Problem to solve:
Please count the lines in the data below that hold the word "dimension", and give only the number.

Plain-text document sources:
###
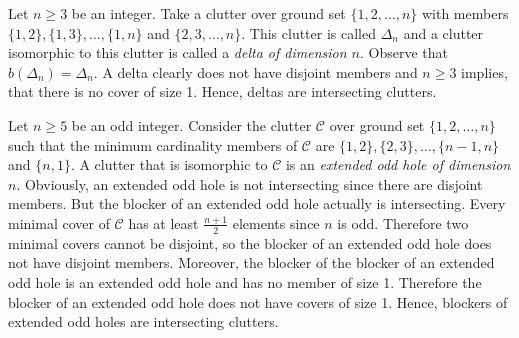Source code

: \documentclass[a4paper, 12pt, twoside=false]{scrbook}
\theoremstyle{definition}
\begin{document}
    \begin{figure}[b]
        \centering
        \begin{minipage}{.4\textwidth}
            \centering
        \end{minipage}
        \begin{minipage}{.4\textwidth}
            \centering
        \end{minipage}
    \end{figure}


Let $n \geq 3$ be an integer.
Take a clutter over ground set $\{1,2,\ldots,n\}$ with members $\{1,2\},\{1,3\},\ldots,\{1,n\}$ and $\{2,3,\ldots,n\}$.
This clutter is called $\Delta_n$ and a clutter isomorphic to this clutter is called a \emph{delta of dimension $n$}\cite{deltadefinition}.
Observe that $b(\Delta_n)=\Delta_n$.
A delta clearly does not have disjoint members and $n\geq 3$ implies, that there is no cover of size 1.
Hence, deltas are intersecting clutters.

Let $n\geq 5$ be an odd integer.
Consider the clutter $\mathcal{C}$ over ground set $\{1,2,\ldots,n\}$ such that the minimum cardinality members of $\mathcal{C}$ are $\{1,2\},\{2,3\},\ldots,\{n-1,n\}$ and $\{n,1\}$.
A clutter that is isomorphic to $\mathcal{C}$ is an \emph{extended odd hole of dimension $n$}\cite{deltas}.
Obviously, an extended odd hole is not intersecting since there are disjoint members.
But the blocker of an extended odd hole actually is intersecting.
Every minimal cover of $\mathcal{C}$ has at least $\frac{n+1}2$ elements since $n$ is odd.
Therefore two minimal covers cannot be disjoint, so the blocker of an extended odd hole does not have disjoint members.
Moreover, the blocker of the blocker of an extended odd hole is an extended odd hole and has no member of size 1.
Therefore the blocker of an extended odd hole does not have covers of size 1.
Hence, blockers of extended odd holes are intersecting clutters.
\newline
\end{document}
###
Solved problem:
2